Finanzreform dringend notwendig

Spiegler betonte zudem die Bedeutung des Katastrophenschutzes: „Auch die Ertüchtigung des zivilen Bevölkerungsschutzes müssen wir im Land vorantreiben. Die Risiken großer Gefahrenlagen nehmen zu. Das hat die Flutkatastrophe im Ahrtal
drastisch gezeigt. Land und Kommunen müssen gemeinsam mit dem Bund Risikoanalysen für wahrscheinliche Szenarien entwickeln. Wir brauchen neue Formen der Zusammenarbeit (Verfahren, Krisenstäbe, gemeinsame Kompetenzzentren) und müssen Eigenvorsorge organisieren. Dazu gehört unverzichtbar, dass unsere Feuerwehren als zentrales Rückgrat des Bevölkerungsschutzes weiter ertüchtig werden.“

Diese wichtigen Schritte bedürfen aber auch einer entsprechenden Finanzierung – für den Vorsitzenden des Gemeinde- und Städtebundes eine alte wie neue Herausforderung: „Deswegen muss jetzt dringend eine Lösung der Altschuldenfrage
her und vor allem muss die Reform des kommunalen Finanzsystems in Rheinland-Pfalz, des sogenannten Kommunalen Finanzausgleichs, vorangetrieben und im Sinne aller Kommunen umgesetzt werden“
, sagte Spiegler abschließend und erntete den Applaus der anwesenden Mitglieder.

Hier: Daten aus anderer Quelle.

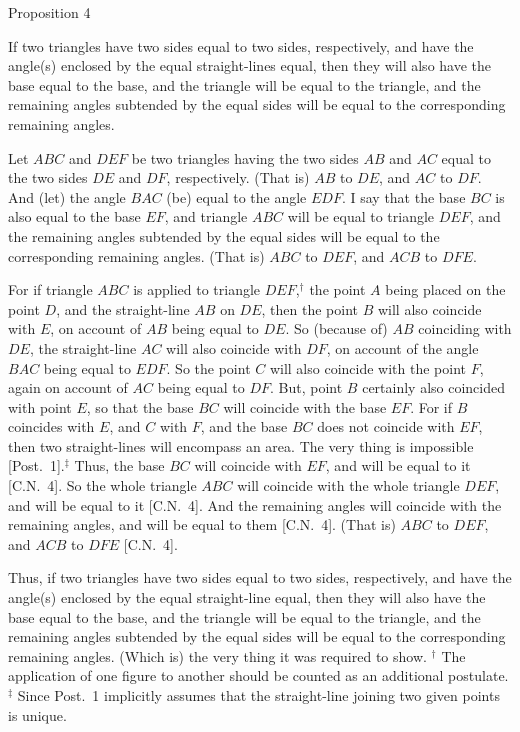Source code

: 
\begin{center}
{\large Proposition 4}
\end{center}

If two triangles have two  sides equal to two sides, respectively, and have the
angle(s) enclosed by the equal straight-lines equal, then
they will also have the base equal to the base, and the triangle will be equal
to the triangle,  and
the remaining angles subtended by the equal sides will be equal to the corresponding remaining angles.

\epsfysize=1.35in
\centerline{}

Let $ABC$ and $DEF$ be  two triangles having the two sides $AB$ and $AC$ equal to the two sides $DE$ and $DF$, respectively. (That is) $AB$ to $DE$, and $AC$ to $DF$. And (let) the angle $BAC$ (be) equal to the angle $EDF$. I say that the base $BC$ is also equal to the base
$EF$, and  triangle $ABC$ will be equal to triangle $DEF$, and the remaining angles
subtended by the equal sides will be equal to the corresponding remaining angles. (That is) $ABC$ to $DEF$, and $ACB$ to
$DFE$.

For if triangle $ABC$ is applied to triangle $DEF$,$^\dag$ the point $A$ being placed
on the point $D$, and the straight-line $AB$ on $DE$, then the point $B$ will also coincide with $E$, on account of $AB$ being equal to $DE$. So (because of) $AB$ coinciding with $DE$, the straight-line $AC$ will also coincide with $DF$, on account of the angle $BAC$ being equal to $EDF$. So the point $C$ will also coincide with the
point $F$,  again on account of $AC$ being equal to $DF$.  But,  point $B$  certainly also coincided with point $E$, so that the base $BC$ will coincide with the base $EF$.
For if $B$ coincides with $E$, and $C$ with $F$, and the base $BC$ does not coincide with $EF$, then two straight-lines will encompass an area. The very thing is impossible [Post.~1].$^\ddag$ Thus, the base $BC$ will coincide with $EF$, and will be equal to it [C.N.~4]. So  the whole triangle $ABC$ will coincide with the whole triangle $DEF$, and will be equal to it [C.N.~4]. And the remaining angles will coincide with the remaining angles, and  will be equal to them [C.N.~4]. (That is) $ABC$ to $DEF$, and $ACB$
to $DFE$ [C.N.~4].

Thus, if two triangles have two  sides equal to two sides, respectively, and have the
angle(s) enclosed by the equal straight-line equal, then
they will also have the base equal to the base, and the triangle will be equal
to the triangle,  and
the remaining angles subtended by the equal sides will be equal to the
corresponding remaining angles. (Which is) the very thing it was required to show.
{\footnotesize
\noindent $^\dag$ The application of one figure to another should be counted as an additional postulate.\\[0.5ex]
$^\ddag$ Since Post.~1 implicitly assumes that the straight-line
joining two given points is unique.}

Es folgten Grußworte von Dr. Christiane Döll, Beigeordnete der Stadt Ingelheim, und Matthias Lammert, Vizepräsident des Landtags Rheinland-Pfalz. Beide hoben die Bedeutung der kommunalen Strukturen hervor, wenn es um die Bewältigung
gesellschaftlicher Herausforderungen geht. Dem pflichtete Staatssekretär Randolf Stich bei, der in Vertretung von Ministerpräsidentin Malu Dreyer anwesend war. In seiner Rede forderte er eine zügige Digitalisierung der Verwaltung und mehr Ausbildung von Nachwuchskräften.

Blick nach Berlin

Dr. Gerd Landsberg, geschäftsführendes Präsidialmitglied des Deutschen Städte- und Gemeindebundes, nahm dann die Bundespolitik ins Visier. Die laufenden Koalitionsverhandlungen verfolgte Landsberg kritisch – 22 Arbeitsgemeinschaften
mit rund 300 Verhandelnden ließen bei ihm ein ungutes Gefühl aufkommen, dass es mit der Entschlussfreudigkeit rasch seine Grenzen haben werde. Auch wenn anderes behauptet würde: „Geld ist keines da!“ Und anstatt die Kommunen zu stärken und deren Kompetenzen im Krisenmanagement hervorzuheben, pflegten viel zu viele Bundespolitiker – auch abseits der Koalitionsverhandlungen – eine weltfremde Sicht auf die Dinge. Nicht zuletzt beim derzeitigen Top-Thema: „Klima-Rettung gelingt nur international“, richtete Landsberg seinen Appell an die Politik und warnte vor teuren und wirkungslosen nationalen Alleingängen.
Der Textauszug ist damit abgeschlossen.